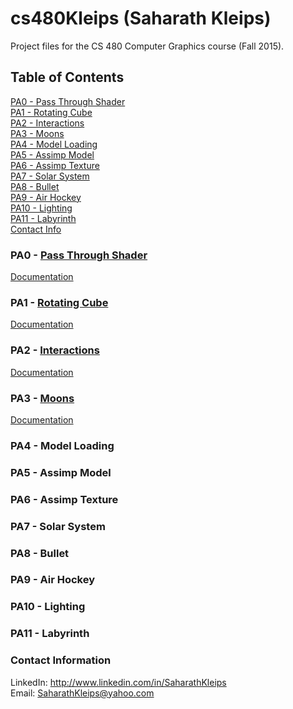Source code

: # cs480Kleips (Saharath Kleips)
Project files for the CS 480 Computer Graphics course (Fall 2015).

## Table of Contents
[PA0 - Pass Through Shader](https://github.com/Zarol/cs480Kleips#pa0---pass-through-shader)  
[PA1 - Rotating Cube](https://github.com/Zarol/cs480Kleips#pa1---rotating-cube)  
[PA2 - Interactions](https://github.com/Zarol/cs480Kleips#pa2---interactions)  
[PA3 - Moons](https://github.com/Zarol/cs480Kleips#pa3---moons)  
[PA4 - Model Loading](https://github.com/Zarol/cs480Kleips#pa4)  
[PA5 - Assimp Model](https://github.com/Zarol/cs480Kleips#pa5)  
[PA6 - Assimp Texture](https://github.com/Zarol/cs480Kleips#pa6)  
[PA7 - Solar System](https://github.com/Zarol/cs480Kleips#pa7)  
[PA8 - Bullet](https://github.com/Zarol/cs480Kleips#pa8)  
[PA9 - Air Hockey](https://github.com/Zarol/cs480Kleips#pa9)  
[PA10 - Lighting](https://github.com/Zarol/cs480Kleips#pa10)  
[PA11 - Labyrinth](https://github.com/Zarol/cs480Kleips#pa11)  
[Contact Info](https://github.com/Zarol/cs480Kleips#contact-information)  

### PA0 - [Pass Through Shader](https://github.com/Zarol/cs480Kleips/tree/master/PA0)
[Documentation](PA0/README.md)

### PA1 - [Rotating Cube](https://github.com/Zarol/cs480Kleips/tree/master/PA1)
[Documentation](PA1/README.md)

### PA2 - [Interactions](https://github.com/Zarol/cs480Kleips/tree/master/PA2)
[Documentation](PA2/README.md)

### PA3 - [Moons](https://github.com/Zarol/cs480Kleips/tree/master/PA3)
[Documentation](PA3/README.md)

### PA4 - Model Loading

### PA5 - Assimp Model

### PA6 - Assimp Texture

### PA7 - Solar System

### PA8 - Bullet

### PA9 - Air Hockey

### PA10 - Lighting

### PA11 - Labyrinth

### Contact Information
LinkedIn: http://www.linkedin.com/in/SaharathKleips  
Email: SaharathKleips@yahoo.com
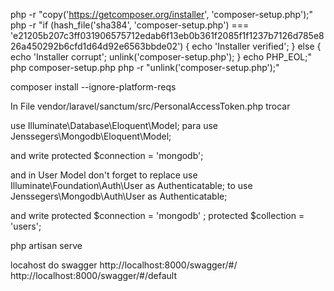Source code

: php -r "copy('https://getcomposer.org/installer', 'composer-setup.php');"
php -r "if (hash_file('sha384', 'composer-setup.php') === 'e21205b207c3ff031906575712edab6f13eb0b361f2085f1f1237b7126d785e826a450292b6cfd1d64d92e6563bbde02') { echo 'Installer verified'; } else { echo 'Installer corrupt'; unlink('composer-setup.php'); } echo PHP_EOL;"
php composer-setup.php
php -r "unlink('composer-setup.php');"

composer install --ignore-platform-reqs

In File vendor/laravel/sanctum/src/PersonalAccessToken.php trocar

use Illuminate\Database\Eloquent\Model; 
para
 use Jenssegers\Mongodb\Eloquent\Model;

and write protected $connection = 'mongodb';

and in User Model don't forget to replace use Illuminate\Foundation\Auth\User as Authenticatable;
to use Jenssegers\Mongodb\Auth\User as Authenticatable;

and write
protected $connection = 'mongodb' ;
protected $collection = 'users';


php artisan serve

locahost do swagger
http://localhost:8000/swagger/#/
http://localhost:8000/swagger/#/default


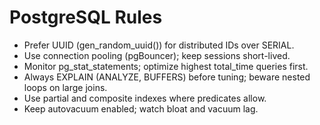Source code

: # PostgreSQL Rules
- Prefer UUID (gen_random_uuid()) for distributed IDs over SERIAL.
- Use connection pooling (pgBouncer); keep sessions short-lived.
- Monitor pg_stat_statements; optimize highest total_time queries first.
- Always EXPLAIN (ANALYZE, BUFFERS) before tuning; beware nested loops on large joins.
- Use partial and composite indexes where predicates allow.
- Keep autovacuum enabled; watch bloat and vacuum lag.
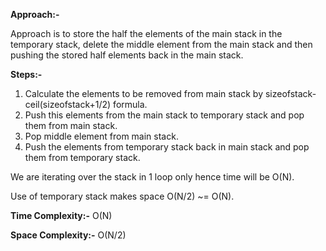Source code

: **Approach:-**

Approach is to store the half the elements of the main stack in the temporary stack, delete the middle element from the main stack and then pushing the stored half elements back in the main stack.

**Steps:-**
1. Calculate the elements to be removed from main stack by sizeofstack- ceil(sizeofstack+1/2) formula.
2. Push this elements from the main stack to temporary stack and pop them from main stack.
3. Pop middle element from main stack.
4. Push the elements from temporary stack back in main stack and pop them from temporary stack.

We are iterating over the stack in 1 loop only hence time will be O(N).

Use of temporary stack makes space O(N/2) ~= O(N).

**Time Complexity:-** O(N)

**Space Complexity:-** O(N/2)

# [Task directions]
Give all the records again, exactly, without images.

# [Response to the task]
Source code

: # cs480Kleips (Saharath Kleips)
Project files for the CS 480 Computer Graphics course (Fall 2015).

## Table of Contents
[PA0 - Pass Through Shader](https://github.com/Zarol/cs480Kleips#pa0---pass-through-shader)  
[PA1 - Rotating Cube](https://github.com/Zarol/cs480Kleips#pa1---rotating-cube)  
[PA2 - Interactions](https://github.com/Zarol/cs480Kleips#pa2---interactions)  
[PA3 - Moons](https://github.com/Zarol/cs480Kleips#pa3---moons)  
[PA4 - Model Loading](https://github.com/Zarol/cs480Kleips#pa4)  
[PA5 - Assimp Model](https://github.com/Zarol/cs480Kleips#pa5)  
[PA6 - Assimp Texture](https://github.com/Zarol/cs480Kleips#pa6)  
[PA7 - Solar System](https://github.com/Zarol/cs480Kleips#pa7)  
[PA8 - Bullet](https://github.com/Zarol/cs480Kleips#pa8)  
[PA9 - Air Hockey](https://github.com/Zarol/cs480Kleips#pa9)  
[PA10 - Lighting](https://github.com/Zarol/cs480Kleips#pa10)  
[PA11 - Labyrinth](https://github.com/Zarol/cs480Kleips#pa11)  
[Contact Info](https://github.com/Zarol/cs480Kleips#contact-information)  

### PA0 - [Pass Through Shader](https://github.com/Zarol/cs480Kleips/tree/master/PA0)
[Documentation](PA0/README.md)

### PA1 - [Rotating Cube](https://github.com/Zarol/cs480Kleips/tree/master/PA1)
[Documentation](PA1/README.md)

### PA2 - [Interactions](https://github.com/Zarol/cs480Kleips/tree/master/PA2)
[Documentation](PA2/README.md)

### PA3 - [Moons](https://github.com/Zarol/cs480Kleips/tree/master/PA3)
[Documentation](PA3/README.md)

### PA4 - Model Loading

### PA5 - Assimp Model

### PA6 - Assimp Texture

### PA7 - Solar System

### PA8 - Bullet

### PA9 - Air Hockey

### PA10 - Lighting

### PA11 - Labyrinth

### Contact Information
LinkedIn: http://www.linkedin.com/in/SaharathKleips  
Email: SaharathKleips@yahoo.com
Source code

: php -r "copy('https://getcomposer.org/installer', 'composer-setup.php');"
php -r "if (hash_file('sha384', 'composer-setup.php') === 'e21205b207c3ff031906575712edab6f13eb0b361f2085f1f1237b7126d785e826a450292b6cfd1d64d92e6563bbde02') { echo 'Installer verified'; } else { echo 'Installer corrupt'; unlink('composer-setup.php'); } echo PHP_EOL;"
php composer-setup.php
php -r "unlink('composer-setup.php');"

composer install --ignore-platform-reqs

In File vendor/laravel/sanctum/src/PersonalAccessToken.php trocar

use Illuminate\Database\Eloquent\Model; 
para
 use Jenssegers\Mongodb\Eloquent\Model;

and write protected $connection = 'mongodb';

and in User Model don't forget to replace use Illuminate\Foundation\Auth\User as Authenticatable;
to use Jenssegers\Mongodb\Auth\User as Authenticatable;

and write
protected $connection = 'mongodb' ;
protected $collection = 'users';


php artisan serve

locahost do swagger
http://localhost:8000/swagger/#/
http://localhost:8000/swagger/#/default


Source code

: # PostgreSQL Rules
- Prefer UUID (gen_random_uuid()) for distributed IDs over SERIAL.
- Use connection pooling (pgBouncer); keep sessions short-lived.
- Monitor pg_stat_statements; optimize highest total_time queries first.
- Always EXPLAIN (ANALYZE, BUFFERS) before tuning; beware nested loops on large joins.
- Use partial and composite indexes where predicates allow.
- Keep autovacuum enabled; watch bloat and vacuum lag.
Source code

: **Approach:-**

Approach is to store the half the elements of the main stack in the temporary stack, delete the middle element from the main stack and then pushing the stored half elements back in the main stack.

**Steps:-**
1. Calculate the elements to be removed from main stack by sizeofstack- ceil(sizeofstack+1/2) formula.
2. Push this elements from the main stack to temporary stack and pop them from main stack.
3. Pop middle element from main stack.
4. Push the elements from temporary stack back in main stack and pop them from temporary stack.

We are iterating over the stack in 1 loop only hence time will be O(N).

Use of temporary stack makes space O(N/2) ~= O(N).

**Time Complexity:-** O(N)

**Space Complexity:-** O(N/2)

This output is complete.